START DATA EXTRACT
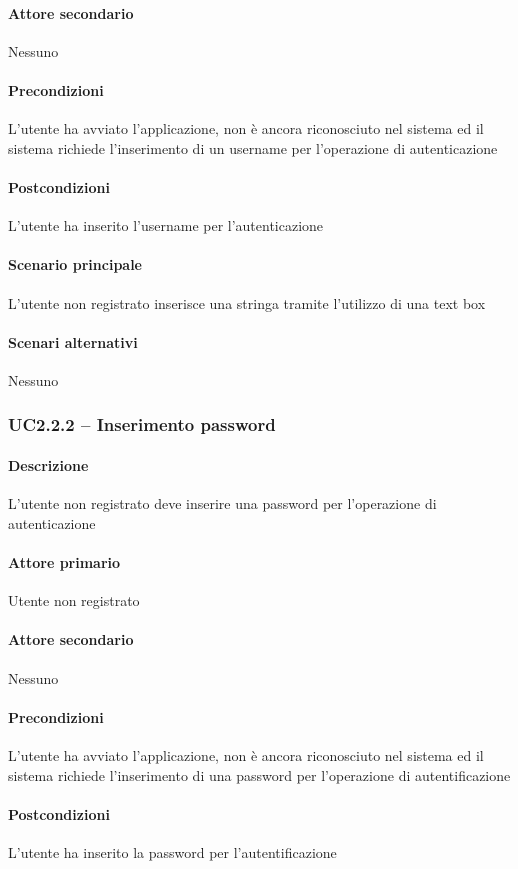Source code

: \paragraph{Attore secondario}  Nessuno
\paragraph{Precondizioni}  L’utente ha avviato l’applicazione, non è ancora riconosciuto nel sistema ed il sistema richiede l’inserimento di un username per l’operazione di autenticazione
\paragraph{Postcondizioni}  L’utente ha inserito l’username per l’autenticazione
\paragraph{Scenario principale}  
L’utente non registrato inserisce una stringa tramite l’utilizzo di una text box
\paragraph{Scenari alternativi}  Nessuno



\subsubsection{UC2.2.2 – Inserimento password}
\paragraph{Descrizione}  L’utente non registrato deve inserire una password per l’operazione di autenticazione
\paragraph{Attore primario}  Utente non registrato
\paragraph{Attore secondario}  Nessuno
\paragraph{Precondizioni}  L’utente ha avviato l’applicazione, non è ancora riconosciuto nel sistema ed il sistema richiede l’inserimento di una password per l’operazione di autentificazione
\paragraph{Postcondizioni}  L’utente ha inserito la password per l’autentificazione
END DATA EXTRACT
START DATA EXTRACT
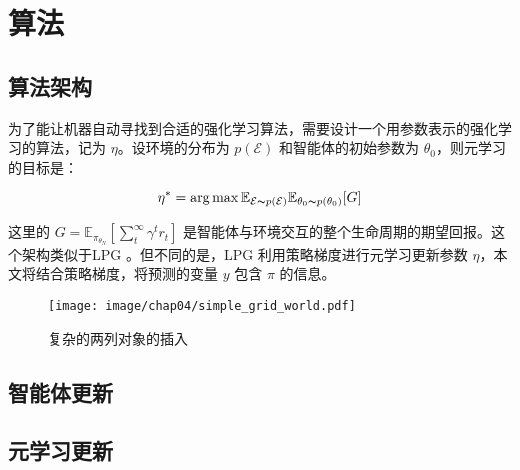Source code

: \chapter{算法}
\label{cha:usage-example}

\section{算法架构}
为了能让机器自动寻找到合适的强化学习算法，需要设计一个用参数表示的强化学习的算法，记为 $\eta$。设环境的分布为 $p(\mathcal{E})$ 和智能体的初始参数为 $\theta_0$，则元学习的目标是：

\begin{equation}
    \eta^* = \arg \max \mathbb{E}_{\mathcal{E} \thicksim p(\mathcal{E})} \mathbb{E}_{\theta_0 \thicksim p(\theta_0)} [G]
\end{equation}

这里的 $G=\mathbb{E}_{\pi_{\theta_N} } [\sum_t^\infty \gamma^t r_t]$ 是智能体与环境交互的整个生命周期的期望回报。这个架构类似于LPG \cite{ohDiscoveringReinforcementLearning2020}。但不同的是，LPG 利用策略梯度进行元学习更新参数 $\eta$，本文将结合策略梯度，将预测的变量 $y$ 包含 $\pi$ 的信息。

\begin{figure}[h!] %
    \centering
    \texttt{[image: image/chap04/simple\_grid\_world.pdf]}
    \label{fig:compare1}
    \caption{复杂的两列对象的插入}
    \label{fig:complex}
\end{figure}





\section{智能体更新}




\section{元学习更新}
END DATA EXTRACT
START DATA EXTRACT
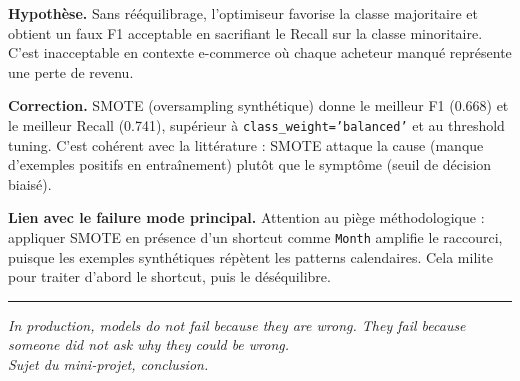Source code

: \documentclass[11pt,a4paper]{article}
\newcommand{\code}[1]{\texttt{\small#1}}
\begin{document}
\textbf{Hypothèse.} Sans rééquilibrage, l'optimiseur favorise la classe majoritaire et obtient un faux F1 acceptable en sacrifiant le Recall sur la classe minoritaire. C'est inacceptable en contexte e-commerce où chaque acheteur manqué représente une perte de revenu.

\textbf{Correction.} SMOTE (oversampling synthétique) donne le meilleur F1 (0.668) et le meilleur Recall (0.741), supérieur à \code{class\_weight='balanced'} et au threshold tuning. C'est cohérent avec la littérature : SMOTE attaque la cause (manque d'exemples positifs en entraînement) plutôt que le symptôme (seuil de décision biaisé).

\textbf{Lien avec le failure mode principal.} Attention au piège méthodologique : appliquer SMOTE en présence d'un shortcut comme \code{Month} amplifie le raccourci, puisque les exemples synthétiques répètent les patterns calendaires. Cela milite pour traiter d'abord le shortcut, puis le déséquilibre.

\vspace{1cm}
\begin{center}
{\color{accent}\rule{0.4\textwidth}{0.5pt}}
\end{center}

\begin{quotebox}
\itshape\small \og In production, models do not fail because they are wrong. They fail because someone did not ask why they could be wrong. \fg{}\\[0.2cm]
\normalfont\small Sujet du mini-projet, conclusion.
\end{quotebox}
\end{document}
END DATA EXTRACT
* **THE PROBLEM**: What lines above contain the string "Nessuno"? Copy all of them.

* **EXERCISE RESPONSE**:
: \paragraph{Attore secondario}  Nessuno
\paragraph{Scenari alternativi}  Nessuno
\paragraph{Attore secondario}  Nessuno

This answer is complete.